§ **ASSIGNMENT**: Print the listing exactly.
#####
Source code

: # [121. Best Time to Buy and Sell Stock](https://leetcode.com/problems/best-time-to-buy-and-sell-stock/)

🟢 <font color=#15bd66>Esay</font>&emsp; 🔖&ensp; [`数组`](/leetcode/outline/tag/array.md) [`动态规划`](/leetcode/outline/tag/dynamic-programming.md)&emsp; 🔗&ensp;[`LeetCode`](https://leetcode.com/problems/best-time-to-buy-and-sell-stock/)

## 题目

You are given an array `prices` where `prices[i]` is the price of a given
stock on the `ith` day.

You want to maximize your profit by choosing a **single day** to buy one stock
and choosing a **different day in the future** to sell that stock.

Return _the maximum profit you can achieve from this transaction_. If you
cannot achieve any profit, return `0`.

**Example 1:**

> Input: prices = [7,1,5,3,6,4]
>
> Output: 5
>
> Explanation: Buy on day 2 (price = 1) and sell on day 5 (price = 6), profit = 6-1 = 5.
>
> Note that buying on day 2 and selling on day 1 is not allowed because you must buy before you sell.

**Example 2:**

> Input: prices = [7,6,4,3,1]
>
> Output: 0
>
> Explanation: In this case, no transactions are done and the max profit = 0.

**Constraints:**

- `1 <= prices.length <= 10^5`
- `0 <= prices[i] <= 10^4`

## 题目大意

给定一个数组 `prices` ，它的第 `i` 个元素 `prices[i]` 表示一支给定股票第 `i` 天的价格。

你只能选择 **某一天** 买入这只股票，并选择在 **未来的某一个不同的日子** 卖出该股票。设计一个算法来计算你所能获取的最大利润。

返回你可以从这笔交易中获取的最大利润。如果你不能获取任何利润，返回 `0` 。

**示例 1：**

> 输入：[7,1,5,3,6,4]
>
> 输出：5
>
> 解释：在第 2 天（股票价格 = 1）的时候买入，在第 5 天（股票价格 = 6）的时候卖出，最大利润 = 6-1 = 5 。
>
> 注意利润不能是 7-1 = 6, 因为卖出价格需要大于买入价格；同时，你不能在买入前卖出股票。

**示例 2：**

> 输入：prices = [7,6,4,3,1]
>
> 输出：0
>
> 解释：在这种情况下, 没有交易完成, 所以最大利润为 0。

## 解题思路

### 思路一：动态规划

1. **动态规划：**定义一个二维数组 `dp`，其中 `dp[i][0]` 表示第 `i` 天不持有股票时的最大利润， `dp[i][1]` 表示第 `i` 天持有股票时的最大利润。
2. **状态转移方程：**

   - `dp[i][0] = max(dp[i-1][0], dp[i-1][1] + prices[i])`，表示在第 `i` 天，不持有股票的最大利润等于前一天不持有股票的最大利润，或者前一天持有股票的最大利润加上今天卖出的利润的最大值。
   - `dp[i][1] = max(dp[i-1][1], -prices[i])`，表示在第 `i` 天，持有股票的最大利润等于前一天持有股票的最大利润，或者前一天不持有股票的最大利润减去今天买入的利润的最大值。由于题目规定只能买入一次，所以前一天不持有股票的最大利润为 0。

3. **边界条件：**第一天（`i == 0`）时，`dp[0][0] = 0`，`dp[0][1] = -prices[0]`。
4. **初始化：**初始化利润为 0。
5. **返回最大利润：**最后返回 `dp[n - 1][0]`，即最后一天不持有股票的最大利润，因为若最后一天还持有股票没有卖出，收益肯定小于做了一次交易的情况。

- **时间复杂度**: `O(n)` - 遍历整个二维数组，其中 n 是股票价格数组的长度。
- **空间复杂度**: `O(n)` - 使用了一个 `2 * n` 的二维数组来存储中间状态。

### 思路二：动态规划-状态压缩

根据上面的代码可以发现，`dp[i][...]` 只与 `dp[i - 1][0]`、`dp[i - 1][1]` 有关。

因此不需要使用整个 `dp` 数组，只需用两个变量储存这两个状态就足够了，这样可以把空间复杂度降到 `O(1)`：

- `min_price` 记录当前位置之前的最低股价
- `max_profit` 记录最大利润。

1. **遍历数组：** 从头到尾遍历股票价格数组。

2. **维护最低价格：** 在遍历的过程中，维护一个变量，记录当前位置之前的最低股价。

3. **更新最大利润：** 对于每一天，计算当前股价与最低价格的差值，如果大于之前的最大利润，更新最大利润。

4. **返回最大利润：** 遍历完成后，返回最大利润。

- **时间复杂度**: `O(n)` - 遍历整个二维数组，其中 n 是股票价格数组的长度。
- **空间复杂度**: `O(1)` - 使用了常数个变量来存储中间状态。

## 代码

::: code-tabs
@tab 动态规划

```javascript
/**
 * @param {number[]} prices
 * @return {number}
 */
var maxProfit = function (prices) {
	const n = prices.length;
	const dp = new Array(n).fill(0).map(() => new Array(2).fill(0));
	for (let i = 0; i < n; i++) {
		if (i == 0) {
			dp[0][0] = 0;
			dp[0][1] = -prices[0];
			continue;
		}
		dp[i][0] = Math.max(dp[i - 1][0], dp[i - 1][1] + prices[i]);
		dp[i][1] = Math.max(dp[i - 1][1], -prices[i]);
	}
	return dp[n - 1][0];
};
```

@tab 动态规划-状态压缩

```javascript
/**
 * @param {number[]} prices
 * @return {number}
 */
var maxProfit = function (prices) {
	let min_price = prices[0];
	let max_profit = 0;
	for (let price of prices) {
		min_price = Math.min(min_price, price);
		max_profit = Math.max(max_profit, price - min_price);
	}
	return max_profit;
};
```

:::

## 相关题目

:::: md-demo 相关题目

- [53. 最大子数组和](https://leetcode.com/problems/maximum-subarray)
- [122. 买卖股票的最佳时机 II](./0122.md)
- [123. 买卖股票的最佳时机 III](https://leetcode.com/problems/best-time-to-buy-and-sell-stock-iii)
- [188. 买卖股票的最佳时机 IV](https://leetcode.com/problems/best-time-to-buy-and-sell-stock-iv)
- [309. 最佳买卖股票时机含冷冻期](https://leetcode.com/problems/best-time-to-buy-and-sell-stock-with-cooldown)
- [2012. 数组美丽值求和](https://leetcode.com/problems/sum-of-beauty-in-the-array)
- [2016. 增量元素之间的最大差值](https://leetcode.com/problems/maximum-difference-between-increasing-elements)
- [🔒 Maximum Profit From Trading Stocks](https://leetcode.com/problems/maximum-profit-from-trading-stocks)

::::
#####
§ **ANSWER FOR THE TASK**:
Source code

: # [121. Best Time to Buy and Sell Stock](https://leetcode.com/problems/best-time-to-buy-and-sell-stock/)

🟢 <font color=#15bd66>Esay</font>&emsp; 🔖&ensp; [`数组`](/leetcode/outline/tag/array.md) [`动态规划`](/leetcode/outline/tag/dynamic-programming.md)&emsp; 🔗&ensp;[`LeetCode`](https://leetcode.com/problems/best-time-to-buy-and-sell-stock/)

## 题目

You are given an array `prices` where `prices[i]` is the price of a given
stock on the `ith` day.

You want to maximize your profit by choosing a **single day** to buy one stock
and choosing a **different day in the future** to sell that stock.

Return _the maximum profit you can achieve from this transaction_. If you
cannot achieve any profit, return `0`.

**Example 1:**

> Input: prices = [7,1,5,3,6,4]
>
> Output: 5
>
> Explanation: Buy on day 2 (price = 1) and sell on day 5 (price = 6), profit = 6-1 = 5.
>
> Note that buying on day 2 and selling on day 1 is not allowed because you must buy before you sell.

**Example 2:**

> Input: prices = [7,6,4,3,1]
>
> Output: 0
>
> Explanation: In this case, no transactions are done and the max profit = 0.

**Constraints:**

- `1 <= prices.length <= 10^5`
- `0 <= prices[i] <= 10^4`

## 题目大意

给定一个数组 `prices` ，它的第 `i` 个元素 `prices[i]` 表示一支给定股票第 `i` 天的价格。

你只能选择 **某一天** 买入这只股票，并选择在 **未来的某一个不同的日子** 卖出该股票。设计一个算法来计算你所能获取的最大利润。

返回你可以从这笔交易中获取的最大利润。如果你不能获取任何利润，返回 `0` 。

**示例 1：**

> 输入：[7,1,5,3,6,4]
>
> 输出：5
>
> 解释：在第 2 天（股票价格 = 1）的时候买入，在第 5 天（股票价格 = 6）的时候卖出，最大利润 = 6-1 = 5 。
>
> 注意利润不能是 7-1 = 6, 因为卖出价格需要大于买入价格；同时，你不能在买入前卖出股票。

**示例 2：**

> 输入：prices = [7,6,4,3,1]
>
> 输出：0
>
> 解释：在这种情况下, 没有交易完成, 所以最大利润为 0。

## 解题思路

### 思路一：动态规划

1. **动态规划：**定义一个二维数组 `dp`，其中 `dp[i][0]` 表示第 `i` 天不持有股票时的最大利润， `dp[i][1]` 表示第 `i` 天持有股票时的最大利润。
2. **状态转移方程：**

   - `dp[i][0] = max(dp[i-1][0], dp[i-1][1] + prices[i])`，表示在第 `i` 天，不持有股票的最大利润等于前一天不持有股票的最大利润，或者前一天持有股票的最大利润加上今天卖出的利润的最大值。
   - `dp[i][1] = max(dp[i-1][1], -prices[i])`，表示在第 `i` 天，持有股票的最大利润等于前一天持有股票的最大利润，或者前一天不持有股票的最大利润减去今天买入的利润的最大值。由于题目规定只能买入一次，所以前一天不持有股票的最大利润为 0。

3. **边界条件：**第一天（`i == 0`）时，`dp[0][0] = 0`，`dp[0][1] = -prices[0]`。
4. **初始化：**初始化利润为 0。
5. **返回最大利润：**最后返回 `dp[n - 1][0]`，即最后一天不持有股票的最大利润，因为若最后一天还持有股票没有卖出，收益肯定小于做了一次交易的情况。

- **时间复杂度**: `O(n)` - 遍历整个二维数组，其中 n 是股票价格数组的长度。
- **空间复杂度**: `O(n)` - 使用了一个 `2 * n` 的二维数组来存储中间状态。

### 思路二：动态规划-状态压缩

根据上面的代码可以发现，`dp[i][...]` 只与 `dp[i - 1][0]`、`dp[i - 1][1]` 有关。

因此不需要使用整个 `dp` 数组，只需用两个变量储存这两个状态就足够了，这样可以把空间复杂度降到 `O(1)`：

- `min_price` 记录当前位置之前的最低股价
- `max_profit` 记录最大利润。

1. **遍历数组：** 从头到尾遍历股票价格数组。

2. **维护最低价格：** 在遍历的过程中，维护一个变量，记录当前位置之前的最低股价。

3. **更新最大利润：** 对于每一天，计算当前股价与最低价格的差值，如果大于之前的最大利润，更新最大利润。

4. **返回最大利润：** 遍历完成后，返回最大利润。

- **时间复杂度**: `O(n)` - 遍历整个二维数组，其中 n 是股票价格数组的长度。
- **空间复杂度**: `O(1)` - 使用了常数个变量来存储中间状态。

## 代码

::: code-tabs
@tab 动态规划

```javascript
/**
 * @param {number[]} prices
 * @return {number}
 */
var maxProfit = function (prices) {
	const n = prices.length;
	const dp = new Array(n).fill(0).map(() => new Array(2).fill(0));
	for (let i = 0; i < n; i++) {
		if (i == 0) {
			dp[0][0] = 0;
			dp[0][1] = -prices[0];
			continue;
		}
		dp[i][0] = Math.max(dp[i - 1][0], dp[i - 1][1] + prices[i]);
		dp[i][1] = Math.max(dp[i - 1][1], -prices[i]);
	}
	return dp[n - 1][0];
};
```

@tab 动态规划-状态压缩

```javascript
/**
 * @param {number[]} prices
 * @return {number}
 */
var maxProfit = function (prices) {
	let min_price = prices[0];
	let max_profit = 0;
	for (let price of prices) {
		min_price = Math.min(min_price, price);
		max_profit = Math.max(max_profit, price - min_price);
	}
	return max_profit;
};
```

:::

## 相关题目

:::: md-demo 相关题目

- [53. 最大子数组和](https://leetcode.com/problems/maximum-subarray)
- [122. 买卖股票的最佳时机 II](./0122.md)
- [123. 买卖股票的最佳时机 III](https://leetcode.com/problems/best-time-to-buy-and-sell-stock-iii)
- [188. 买卖股票的最佳时机 IV](https://leetcode.com/problems/best-time-to-buy-and-sell-stock-iv)
- [309. 最佳买卖股票时机含冷冻期](https://leetcode.com/problems/best-time-to-buy-and-sell-stock-with-cooldown)
- [2012. 数组美丽值求和](https://leetcode.com/problems/sum-of-beauty-in-the-array)
- [2016. 增量元素之间的最大差值](https://leetcode.com/problems/maximum-difference-between-increasing-elements)
- [🔒 Maximum Profit From Trading Stocks](https://leetcode.com/problems/maximum-profit-from-trading-stocks)

::::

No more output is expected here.